By the way, we also would like to note that, in case we obtain the Investment Certificate by 1st July 2015, Client shall be required to contribute 100% charter capital of the FIC within 03 months after completion of obtainment of Certificate of Business Registration.

However, if we can obtain the Investment Certificate before 1st July 2015, we can apply for an extended schedule of capital contribution, such as contribution of charter capital within 12 months from the date of setting up company.

– Experience of Client: Experience of Client in the F&B is also one of important factor that determining the success possibility of the case. Foreign Investor having no experience in the field is generally not favoured by the Licensing Authority.

– Other factors to be accounted: Under Vietnam Law, after completion of licensing process for opening the Company, in order to officially operate the Restaurant, Client shall need to obtain (i) Certificate of satisfaction on food safety and hygiene; (ii) Certificate of satisfaction on conditions for fire fighting and prevention and (iii) Commitment on environment protection.

3. Licensing Process

The roadmap for the incorporation of the FIC can be described in following steps

a. Preparing the application dossier: We shall collect necessary information and documents from you. Upon receipt of necessary information and documents from you, we shall translate documents from English into Vietnamese and prepare the application dossier under the standard forms. The initial drafted application dossier shall be sent to you for your comments. Then, after updating the application dossier based on your comments, we shall obtain the preliminary comments from the competent authority send the finalized application dossiers for you to sign and seal. We anticipate that this phase shall be completed within 10 working days.
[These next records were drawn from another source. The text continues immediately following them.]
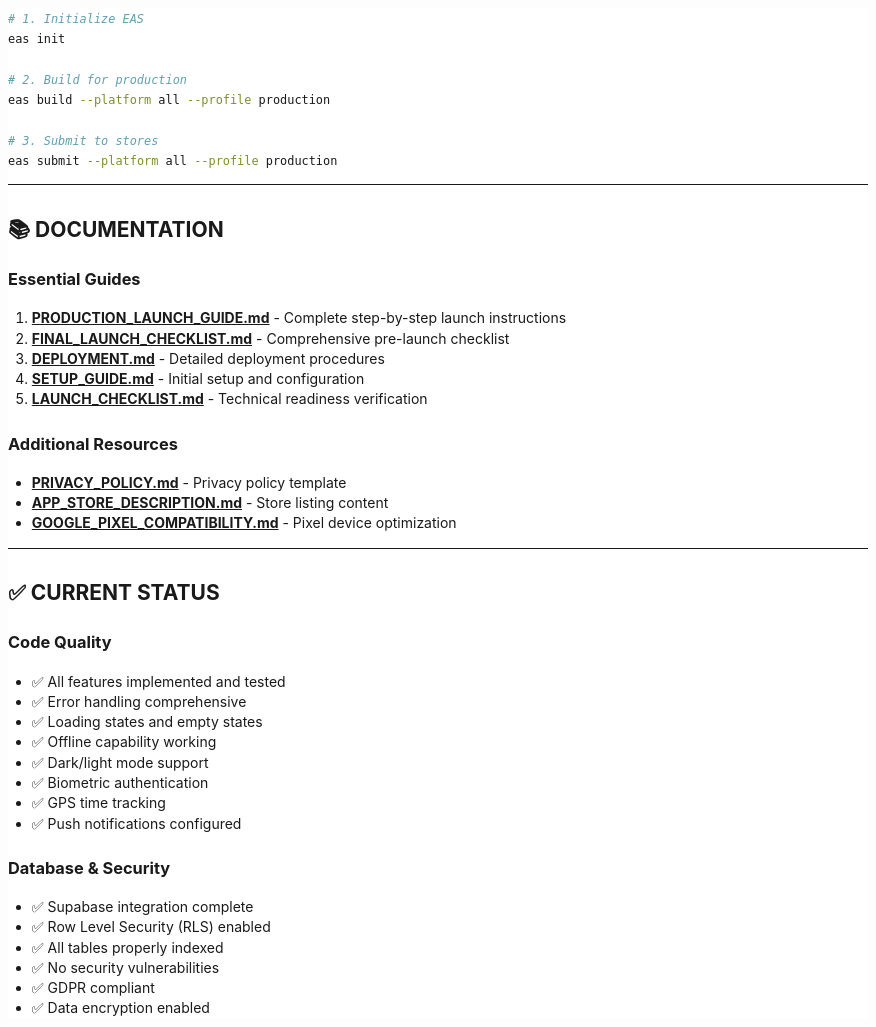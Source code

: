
 ```bash
# 1. Initialize EAS
eas init

# 2. Build for production
eas build --platform all --profile production

# 3. Submit to stores
eas submit --platform all --profile production
```

---

## 📚 DOCUMENTATION

### Essential Guides
1. **[PRODUCTION_LAUNCH_GUIDE.md](./PRODUCTION_LAUNCH_GUIDE.md)** - Complete step-by-step launch instructions
2. **[FINAL_LAUNCH_CHECKLIST.md](./FINAL_LAUNCH_CHECKLIST.md)** - Comprehensive pre-launch checklist
3. **[DEPLOYMENT.md](./DEPLOYMENT.md)** - Detailed deployment procedures
4. **[SETUP_GUIDE.md](./SETUP_GUIDE.md)** - Initial setup and configuration
5. **[LAUNCH_CHECKLIST.md](./LAUNCH_CHECKLIST.md)** - Technical readiness verification

### Additional Resources
- **[PRIVACY_POLICY.md](./PRIVACY_POLICY.md)** - Privacy policy template
- **[APP_STORE_DESCRIPTION.md](./APP_STORE_DESCRIPTION.md)** - Store listing content
- **[GOOGLE_PIXEL_COMPATIBILITY.md](./GOOGLE_PIXEL_COMPATIBILITY.md)** - Pixel device optimization

---

## ✅ CURRENT STATUS

### Code Quality
- ✅ All features implemented and tested
- ✅ Error handling comprehensive
- ✅ Loading states and empty states
- ✅ Offline capability working
- ✅ Dark/light mode support
- ✅ Biometric authentication
- ✅ GPS time tracking
- ✅ Push notifications configured

### Database & Security
- ✅ Supabase integration complete
- ✅ Row Level Security (RLS) enabled
- ✅ All tables properly indexed
- ✅ No security vulnerabilities
- ✅ GDPR compliant
- ✅ Data encryption enabled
b. Licensing Procedure: 02 working days from receipt of documents duly signed and sealed from Client, we shall submit the application dossier for starting the licensing procedure. It shall take about 45 working days from submission of application dossier to the competent authority for the provincial licensing authority to grant the Investment Certificate.

c. Post licensing: Within 15 working days we shall complete the post licensing procedures such as publishing the FIC in News Paper, obtaining seal and tax code registration.

d. For avoidance of any doubt, in practice, the administrative procedure can be longer due to that the competent authority must consult relevant ministries before granting License. In such case, SB Law shall try its best to accelerate the progress in order to obtain the approval at the soonest.

4. SCOPE OF WORK

We propose our scope of work in this case as follows:

Preparation of the application documents:

Notifying application documents required in accordance with Vietnamese law;

Drafting application documents required for submission purpose;

Liaising with SB Law to discuss the draft application documents;

Amending the application documents based on Client’s comments;

Obtaining preliminary comments from the licensing authority on the draft application documents;

Finalizing the application documents following comments from the licensing authority; and

Translating the final version of the application documents into Vietnamese for execution.

Licensing procedures:

Submitting the application dossier to the licensing authority on Client’s behalf;

Monitoring and following up with the relevant authorities on the approval process;

Keeping your company updated on the developments and additional requirements, if any; and

Assisting Client in obtaining the investment certificate for the Investment Project.

Post-licensing procedures:

Upon the issuance of the Investment Certificate, the FIC shall be required to carry out immediate administrative procedures.

Our services include:

Obtaining the seal of the FIC;

Obtaining the FIC’s tax code;

Placing an announcement on the establishment of the FIC in the newspaper;

5. PROFESSIONAL FEE

Professional Fee for performing the SB Law services as mentioned in item 3 above will be 8,000USD (Eight thousand US Dollar). The above service fee is exclusive of 10% VAT, bank charge and cost for translation of documents from English into Vietnamese (10USD/150 words).